La différence entre les deux hommes ne se limite pas qu'à une question de couleur de peau ou de statut social : Cates est un alcoolique (comme le prouve le whisky dans son café dès le matin ou la flasque qu'il trimballe dans sa poche) qui conduit une vieille Cadillac, porte des fringues usées et se comporte comme un mâle dominateur toxique avec sa femme. À l'inverse, Hammond possède une Porsche, un costume hors de prix, un charme irrésistible et e pour un dragueur plus ou moins sympathique ou relou auprès de la gent féminine, sa seule obsession après trois ans de prison.
Mais malgré ces accès d'humour, comme tout le reste du film, leur association n'est régie que par la violence : les humiliations, les brimades, la brutalité verbale, physique et psychologique de Jack envers Reggie... Contrairement aux duos de buddy-movie qui se chamaillent et partagent une animosité bon enfant, il n'y a que de la haine pure et simple entre les deux héros de 48 Heures. Cette hostilité va jusqu'aux insultes racistes répétées, éclatant dans une spectaculaire séquence de bagarre où le réalisateur place les deux hommes sur un pied d'égalité quand, après leur démonstration de force, ils sont arrêtés par des policiers en patrouille qui se moquent d'eux.
Ce n'est qu'après cet affrontement que le rapport entre les deux héros évolue vers une relation un peu plus saine.
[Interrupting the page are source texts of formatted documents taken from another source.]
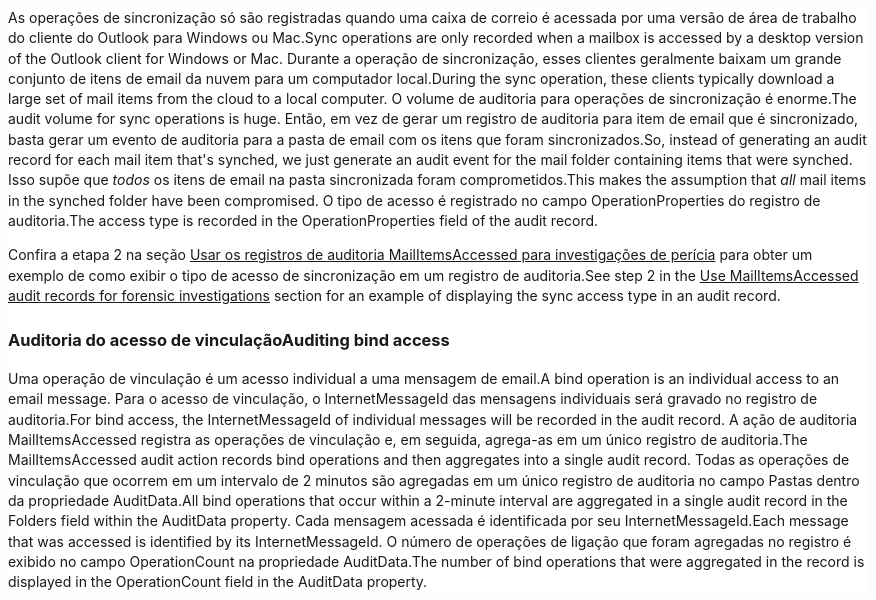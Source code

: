 <span data-ttu-id="e8f3b-120">As operações de sincronização só são registradas quando uma caixa de correio é acessada por uma versão de área de trabalho do cliente do Outlook para Windows ou Mac.</span><span class="sxs-lookup"><span data-stu-id="e8f3b-120">Sync operations are only recorded when a mailbox is accessed by a desktop version of the Outlook client for Windows or Mac.</span></span> <span data-ttu-id="e8f3b-121">Durante a operação de sincronização, esses clientes geralmente baixam um grande conjunto de itens de email da nuvem para um computador local.</span><span class="sxs-lookup"><span data-stu-id="e8f3b-121">During the sync operation, these clients typically download a large set of mail items from the cloud to a local computer.</span></span> <span data-ttu-id="e8f3b-122">O volume de auditoria para operações de sincronização é enorme.</span><span class="sxs-lookup"><span data-stu-id="e8f3b-122">The audit volume for sync operations is huge.</span></span> <span data-ttu-id="e8f3b-123">Então, em vez de gerar um registro de auditoria para item de email que é sincronizado, basta gerar um evento de auditoria para a pasta de email com os itens que foram sincronizados.</span><span class="sxs-lookup"><span data-stu-id="e8f3b-123">So, instead of generating an audit record for each mail item that's synched, we just generate an audit event for the mail folder containing items that were synched.</span></span> <span data-ttu-id="e8f3b-124">Isso supõe que *todos* os itens de email na pasta sincronizada foram comprometidos.</span><span class="sxs-lookup"><span data-stu-id="e8f3b-124">This makes the assumption that *all* mail items in the synched folder have been compromised.</span></span> <span data-ttu-id="e8f3b-125">O tipo de acesso é registrado no campo OperationProperties do registro de auditoria.</span><span class="sxs-lookup"><span data-stu-id="e8f3b-125">The access type is recorded in the OperationProperties field of the audit record.</span></span> 

<span data-ttu-id="e8f3b-126">Confira a etapa 2 na seção [Usar os registros de auditoria MailItemsAccessed para investigações de perícia](#use-mailitemsaccessed-audit-records-for-forensic-investigations) para obter um exemplo de como exibir o tipo de acesso de sincronização em um registro de auditoria.</span><span class="sxs-lookup"><span data-stu-id="e8f3b-126">See step 2 in the [Use MailItemsAccessed audit records for forensic investigations](#use-mailitemsaccessed-audit-records-for-forensic-investigations) section for an example of displaying the sync access type in an audit record.</span></span>

### <a name="auditing-bind-access"></a><span data-ttu-id="e8f3b-127">Auditoria do acesso de vinculação</span><span class="sxs-lookup"><span data-stu-id="e8f3b-127">Auditing bind access</span></span>

<span data-ttu-id="e8f3b-128">Uma operação de vinculação é um acesso individual a uma mensagem de email.</span><span class="sxs-lookup"><span data-stu-id="e8f3b-128">A bind operation is an individual access to an email message.</span></span> <span data-ttu-id="e8f3b-129">Para o acesso de vinculação, o InternetMessageId das mensagens individuais será gravado no registro de auditoria.</span><span class="sxs-lookup"><span data-stu-id="e8f3b-129">For bind access, the InternetMessageId of individual messages will be recorded in the audit record.</span></span> <span data-ttu-id="e8f3b-130">A ação de auditoria MailItemsAccessed registra as operações de vinculação e, em seguida, agrega-as em um único registro de auditoria.</span><span class="sxs-lookup"><span data-stu-id="e8f3b-130">The MailItemsAccessed audit action records bind operations and then aggregates into a single audit record.</span></span> <span data-ttu-id="e8f3b-131">Todas as operações de vinculação que ocorrem em um intervalo de 2 minutos são agregadas em um único registro de auditoria no campo Pastas dentro da propriedade AuditData.</span><span class="sxs-lookup"><span data-stu-id="e8f3b-131">All bind operations that occur within a 2-minute interval are aggregated in a single audit record in the Folders field within the AuditData property.</span></span> <span data-ttu-id="e8f3b-132">Cada mensagem acessada é identificada por seu InternetMessageId.</span><span class="sxs-lookup"><span data-stu-id="e8f3b-132">Each message that was accessed is identified by its InternetMessageId.</span></span> <span data-ttu-id="e8f3b-133">O número de operações de ligação que foram agregadas no registro é exibido no campo OperationCount na propriedade AuditData.</span><span class="sxs-lookup"><span data-stu-id="e8f3b-133">The number of bind operations that were aggregated in the record is displayed in the OperationCount field in the AuditData property.</span></span>
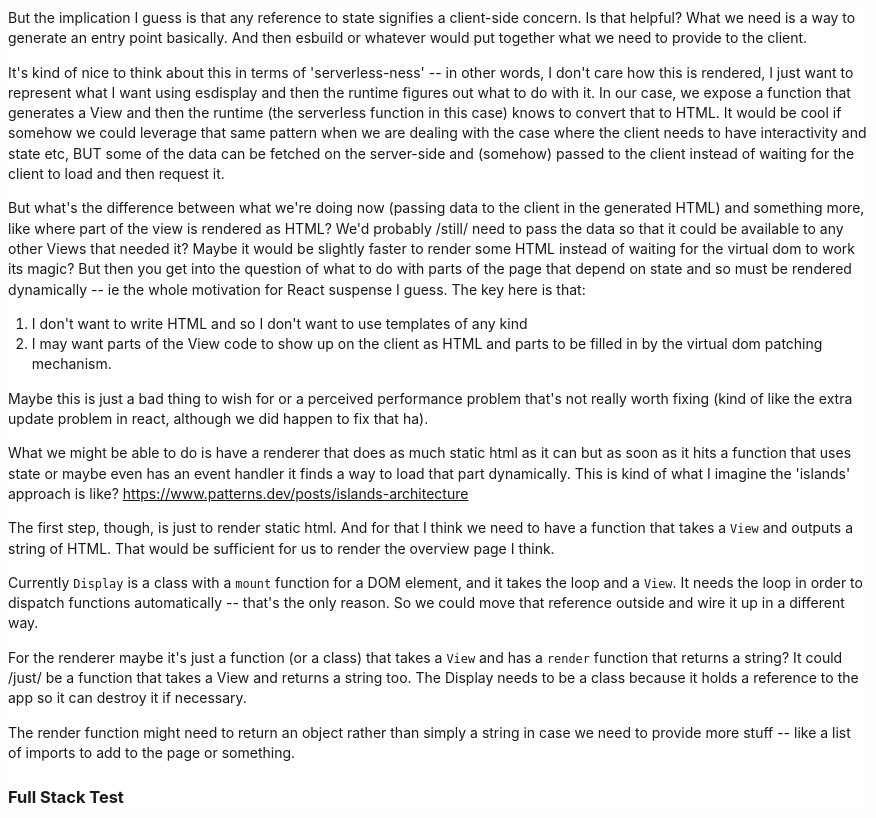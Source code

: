 But the implication I guess is that any reference to state signifies a client-side
concern. Is that helpful? What we need is a way to generate an entry point basically.
And then esbuild or whatever would put together what we need to provide to the
client.

It's kind of nice to think about this in terms of 'serverless-ness' -- in other
words, I don't care how this is rendered, I just want to represent what I want
using esdisplay and then the runtime figures out what to do with it. In our case,
we expose a function that generates a View and then the runtime (the serverless
function in this case) knows to convert that to HTML. It would be cool if somehow
we could leverage that same pattern when we are dealing with the case where
the client needs to have interactivity and state etc, BUT some of the data can
be fetched on the server-side and (somehow) passed to the client instead of waiting
for the client to load and then request it.

But what's the difference between what we're doing now (passing data to the client
in the generated HTML) and something more, like where part of the view is rendered
as HTML? We'd probably /still/ need to pass the data so that it could be available to
any other Views that needed it? Maybe it would be slightly faster to render some HTML
instead of waiting for the virtual dom to work its magic? But then you get into
the question of what to do with parts of the page that depend on state and so
must be rendered dynamically -- ie the whole motivation for React suspense I guess.
The key here is that:

1. I don't want to write HTML and so I don't want to use templates of any kind
2. I may want parts of the View code to show up on the client as HTML and parts
to be filled in by the virtual dom patching mechanism.

Maybe this is just a bad thing to wish for or a perceived performance problem that's
not really worth fixing (kind of like the extra update problem in react, although
we did happen to fix that ha).

What we might be able to do is have a renderer that does as much static html as it can
but as soon as it hits a function that uses state or maybe even has an event handler
it finds a way to load that part dynamically. This is kind of what I imagine the
'islands' approach is like? https://www.patterns.dev/posts/islands-architecture

The first step, though, is just to render static html. And for that I think we
need to have a function that takes a `View` and outputs a string of HTML. That
would be sufficient for us to render the overview page I think.

Currently `Display` is a class with a `mount` function for a DOM element, and it
takes the loop and a `View`. It needs the loop in order to dispatch functions
automatically -- that's the only reason. So we could move that reference outside
and wire it up in a different way.

For the renderer maybe it's just a function (or a class) that takes a `View` and
has a `render` function that returns a string? It could /just/ be a function that
takes a View and returns a string too. The Display needs to be a class because it
holds a reference to the app so it can destroy it if necessary.

The render function might need to return an object rather than simply a string
in case we need to provide more stuff -- like a list of imports to add to the
page or something.

### Full Stack Test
Les différentes fusillades, courses-poursuites et autres épreuves du feu qu'ils traversent font alors naître une forme de respect mutuel, mais qui n'est toujours pas de l'amitié à la fin.
Et si cette alchimie particulière entre Jack Cates et Reggie Hammond fonctionne si bien, c'est peut-être aussi parce que la relation entre Nick Nolte et Eddie était plus ou moins la même sur le tournage et que plusieurs de leurs traits se retrouvent dans leurs personnages. Le film a failli ne pas voir le jour quand Nick Nolte a refusé de rencontrer Eddie Murphy parce qu'un de ses amis lui avait dit que la star du Saturday Night Live se droguait (l'ami en question l'avait finalement confondu avec Garrett Morris).
Eddie Murphy étant doué en improvisation, Nolte devait jouer chaque prise à l'identique et s'agaçait. Sur le plateau, l'acteur se plaignait constamment, mélangeant jus d'orange et vodka dans son verre entre les scènes, tandis que Murphy faisait hurler de rire toute l'équipe du film à chaque scène et trouvait des idées géniales (en chantant Roxanne par exemple, qui n'était pas dans le script).
En extrapolant un peu, Jack Cates et Reggie Hammond peuvent même être vus comme des représentations de la carrière des deux acteurs au moment où 48 Heures est tourné : Nick Nolte, 41 ans, est une forte tête qui tient son premier gros rôle et va brillamment continuer d'incarner les personnages bougons qui n'aiment personne, mais voit un jeune comique débutant lui voler la vedette à chaque scène. De son côté, Eddie Murphy, à 21 ans seulement, est un concentré d'humour et de charisme devenu la sensation du Saturday Night Live grâce à son tac au tac fulgurant et apparaît à l'affiche de son premier film sous la direction de Walter Hill, qui va le propulser au rang de star de la comédie.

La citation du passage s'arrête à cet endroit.